Below are extracts from a news item on the BBC website. The paper in The Lancet Infectious Diseases is freely available here:

HIV becoming resistant to key drug, study finds

By Dominic Howell

Strains of HIV are becoming resistant to an antiretroviral drug commonly used to prevent and fight the virus, research has suggested.

HIV was resistant to the drug Tenofovir in 60% of selected cases [individuals with treatment failure] in some African countries, according to the study, which covered a 17-year period…

Lead author Dr Ravi Gupta said the results were “extremely concerning”…

The paper, which has been published in The Lancet Infectious Diseases journal, said poor administration of the drug, in terms of regularly taking the right levels of Tenofovir could be explanation for the discrepancy.
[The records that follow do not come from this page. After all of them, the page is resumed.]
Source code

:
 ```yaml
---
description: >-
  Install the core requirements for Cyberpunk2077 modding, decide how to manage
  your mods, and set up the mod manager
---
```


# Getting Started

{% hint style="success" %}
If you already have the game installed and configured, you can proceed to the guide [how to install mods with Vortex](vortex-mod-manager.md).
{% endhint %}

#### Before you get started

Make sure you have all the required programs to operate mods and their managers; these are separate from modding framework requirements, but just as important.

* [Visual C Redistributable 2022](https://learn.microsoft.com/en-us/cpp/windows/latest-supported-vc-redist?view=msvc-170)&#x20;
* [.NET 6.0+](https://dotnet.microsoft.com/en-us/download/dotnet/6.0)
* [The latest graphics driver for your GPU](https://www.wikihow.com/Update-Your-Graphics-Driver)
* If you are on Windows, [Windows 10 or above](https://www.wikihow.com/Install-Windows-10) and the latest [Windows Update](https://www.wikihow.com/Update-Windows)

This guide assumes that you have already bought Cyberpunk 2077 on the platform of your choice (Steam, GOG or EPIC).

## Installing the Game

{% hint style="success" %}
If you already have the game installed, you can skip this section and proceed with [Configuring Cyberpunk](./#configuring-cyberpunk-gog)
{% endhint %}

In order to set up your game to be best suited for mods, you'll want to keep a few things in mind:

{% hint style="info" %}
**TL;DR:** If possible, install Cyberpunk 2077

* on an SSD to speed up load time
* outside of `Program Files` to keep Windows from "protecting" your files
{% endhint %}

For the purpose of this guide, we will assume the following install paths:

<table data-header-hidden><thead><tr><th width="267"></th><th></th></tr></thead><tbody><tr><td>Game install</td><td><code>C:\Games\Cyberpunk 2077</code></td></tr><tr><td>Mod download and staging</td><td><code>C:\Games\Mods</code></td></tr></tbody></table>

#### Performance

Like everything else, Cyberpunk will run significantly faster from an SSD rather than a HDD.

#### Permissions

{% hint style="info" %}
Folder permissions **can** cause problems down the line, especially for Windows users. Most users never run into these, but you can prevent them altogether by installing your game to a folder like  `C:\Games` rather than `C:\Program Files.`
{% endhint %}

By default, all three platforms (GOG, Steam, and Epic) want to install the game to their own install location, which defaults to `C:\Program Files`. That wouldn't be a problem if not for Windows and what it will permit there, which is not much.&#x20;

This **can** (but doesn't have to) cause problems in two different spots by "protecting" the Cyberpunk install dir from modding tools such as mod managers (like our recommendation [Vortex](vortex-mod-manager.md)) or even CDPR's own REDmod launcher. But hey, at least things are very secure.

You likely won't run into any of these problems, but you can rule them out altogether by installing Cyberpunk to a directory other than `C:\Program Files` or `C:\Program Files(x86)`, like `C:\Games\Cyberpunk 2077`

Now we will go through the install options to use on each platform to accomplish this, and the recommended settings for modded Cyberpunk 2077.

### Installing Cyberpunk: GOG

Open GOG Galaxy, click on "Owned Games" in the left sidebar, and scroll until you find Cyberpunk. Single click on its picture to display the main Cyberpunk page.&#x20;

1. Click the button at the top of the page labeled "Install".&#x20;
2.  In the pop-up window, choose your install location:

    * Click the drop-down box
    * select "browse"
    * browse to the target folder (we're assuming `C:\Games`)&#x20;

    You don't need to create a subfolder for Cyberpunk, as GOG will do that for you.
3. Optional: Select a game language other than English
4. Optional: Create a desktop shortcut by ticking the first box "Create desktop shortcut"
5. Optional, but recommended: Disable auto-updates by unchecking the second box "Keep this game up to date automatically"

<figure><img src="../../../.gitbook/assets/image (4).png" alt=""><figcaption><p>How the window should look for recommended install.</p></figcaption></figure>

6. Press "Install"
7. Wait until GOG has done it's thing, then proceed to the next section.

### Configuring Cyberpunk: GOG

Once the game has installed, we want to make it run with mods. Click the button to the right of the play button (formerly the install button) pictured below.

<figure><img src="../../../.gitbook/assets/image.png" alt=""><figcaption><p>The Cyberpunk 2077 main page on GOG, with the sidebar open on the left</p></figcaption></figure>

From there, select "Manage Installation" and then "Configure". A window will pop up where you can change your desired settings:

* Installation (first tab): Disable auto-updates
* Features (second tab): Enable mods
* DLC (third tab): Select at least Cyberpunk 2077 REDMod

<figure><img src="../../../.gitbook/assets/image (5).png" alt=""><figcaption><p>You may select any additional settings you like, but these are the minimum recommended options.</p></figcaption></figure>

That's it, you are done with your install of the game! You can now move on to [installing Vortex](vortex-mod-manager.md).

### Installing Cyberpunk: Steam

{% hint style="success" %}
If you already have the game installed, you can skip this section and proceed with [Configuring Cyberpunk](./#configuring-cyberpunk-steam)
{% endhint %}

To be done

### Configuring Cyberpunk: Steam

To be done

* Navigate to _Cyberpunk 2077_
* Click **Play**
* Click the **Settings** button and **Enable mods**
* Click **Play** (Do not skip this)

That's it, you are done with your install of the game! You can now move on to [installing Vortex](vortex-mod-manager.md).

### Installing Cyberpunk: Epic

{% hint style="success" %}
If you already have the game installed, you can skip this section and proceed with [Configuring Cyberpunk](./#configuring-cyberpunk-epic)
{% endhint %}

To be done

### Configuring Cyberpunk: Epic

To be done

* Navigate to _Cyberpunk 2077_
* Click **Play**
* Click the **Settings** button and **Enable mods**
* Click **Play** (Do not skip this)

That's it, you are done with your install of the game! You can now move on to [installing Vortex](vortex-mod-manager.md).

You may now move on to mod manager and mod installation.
“If the right levels of the drug are not taken, as in they are too low or not regularly maintained, the virus can overcome the drug and become resistant,” Dr Gupta told the BBC News website…’

The authors write:

‘Our findings are important in view of the fact that following WHO recommendations, tenofovir is replacing thymidine analogues (zidovudine and stavudine) as part of the NRTI backbone in first-line regimens in resource-limited settings. Every drug in these regimens can be compromised by one aminoacid mutation, and the combination therapy is therefore potentially fragile.’